Exercise input START

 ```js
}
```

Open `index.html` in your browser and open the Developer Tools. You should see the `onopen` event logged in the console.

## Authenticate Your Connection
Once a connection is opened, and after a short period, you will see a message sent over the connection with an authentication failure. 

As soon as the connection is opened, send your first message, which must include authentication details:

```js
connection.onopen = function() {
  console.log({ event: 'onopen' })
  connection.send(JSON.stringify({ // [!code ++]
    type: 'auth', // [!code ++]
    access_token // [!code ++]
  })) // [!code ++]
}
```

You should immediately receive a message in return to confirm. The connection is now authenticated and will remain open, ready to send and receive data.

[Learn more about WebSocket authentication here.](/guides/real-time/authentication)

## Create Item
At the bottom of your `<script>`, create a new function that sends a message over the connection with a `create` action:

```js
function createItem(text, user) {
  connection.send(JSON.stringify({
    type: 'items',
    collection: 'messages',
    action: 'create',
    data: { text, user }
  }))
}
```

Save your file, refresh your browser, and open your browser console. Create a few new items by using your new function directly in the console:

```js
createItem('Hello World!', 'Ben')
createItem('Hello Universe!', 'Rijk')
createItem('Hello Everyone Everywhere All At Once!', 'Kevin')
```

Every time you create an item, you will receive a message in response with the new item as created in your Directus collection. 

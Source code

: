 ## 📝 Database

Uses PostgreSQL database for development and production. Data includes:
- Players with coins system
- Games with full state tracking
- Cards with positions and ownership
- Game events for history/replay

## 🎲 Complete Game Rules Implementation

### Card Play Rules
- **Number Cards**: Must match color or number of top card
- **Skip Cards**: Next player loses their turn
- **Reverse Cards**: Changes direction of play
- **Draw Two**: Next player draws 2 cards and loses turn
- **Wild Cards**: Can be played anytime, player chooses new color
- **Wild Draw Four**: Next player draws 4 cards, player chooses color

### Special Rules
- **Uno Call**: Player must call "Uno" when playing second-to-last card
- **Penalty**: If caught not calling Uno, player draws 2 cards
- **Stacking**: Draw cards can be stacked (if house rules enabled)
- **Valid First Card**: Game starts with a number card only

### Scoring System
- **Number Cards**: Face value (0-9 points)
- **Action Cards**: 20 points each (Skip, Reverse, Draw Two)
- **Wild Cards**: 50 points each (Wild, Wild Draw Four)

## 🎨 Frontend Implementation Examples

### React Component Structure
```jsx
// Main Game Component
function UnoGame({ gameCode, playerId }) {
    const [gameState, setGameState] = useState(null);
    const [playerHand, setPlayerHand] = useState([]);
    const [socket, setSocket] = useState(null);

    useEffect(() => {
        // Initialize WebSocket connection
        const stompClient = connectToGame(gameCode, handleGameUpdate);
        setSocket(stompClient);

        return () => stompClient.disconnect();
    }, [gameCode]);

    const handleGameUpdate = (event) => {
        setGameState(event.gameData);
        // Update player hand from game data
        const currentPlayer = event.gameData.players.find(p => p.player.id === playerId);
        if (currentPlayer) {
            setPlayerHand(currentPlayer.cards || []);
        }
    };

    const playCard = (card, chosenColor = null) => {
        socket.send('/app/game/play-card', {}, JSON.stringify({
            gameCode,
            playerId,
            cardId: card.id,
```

Exercise input END

Assigned task:
If a line in the records above contains "browser", copy that line.

Finished exercise:
Open `index.html` in your browser and open the Developer Tools. You should see the `onopen` event logged in the console.
Save your file, refresh your browser, and open your browser console. Create a few new items by using your new function directly in the console:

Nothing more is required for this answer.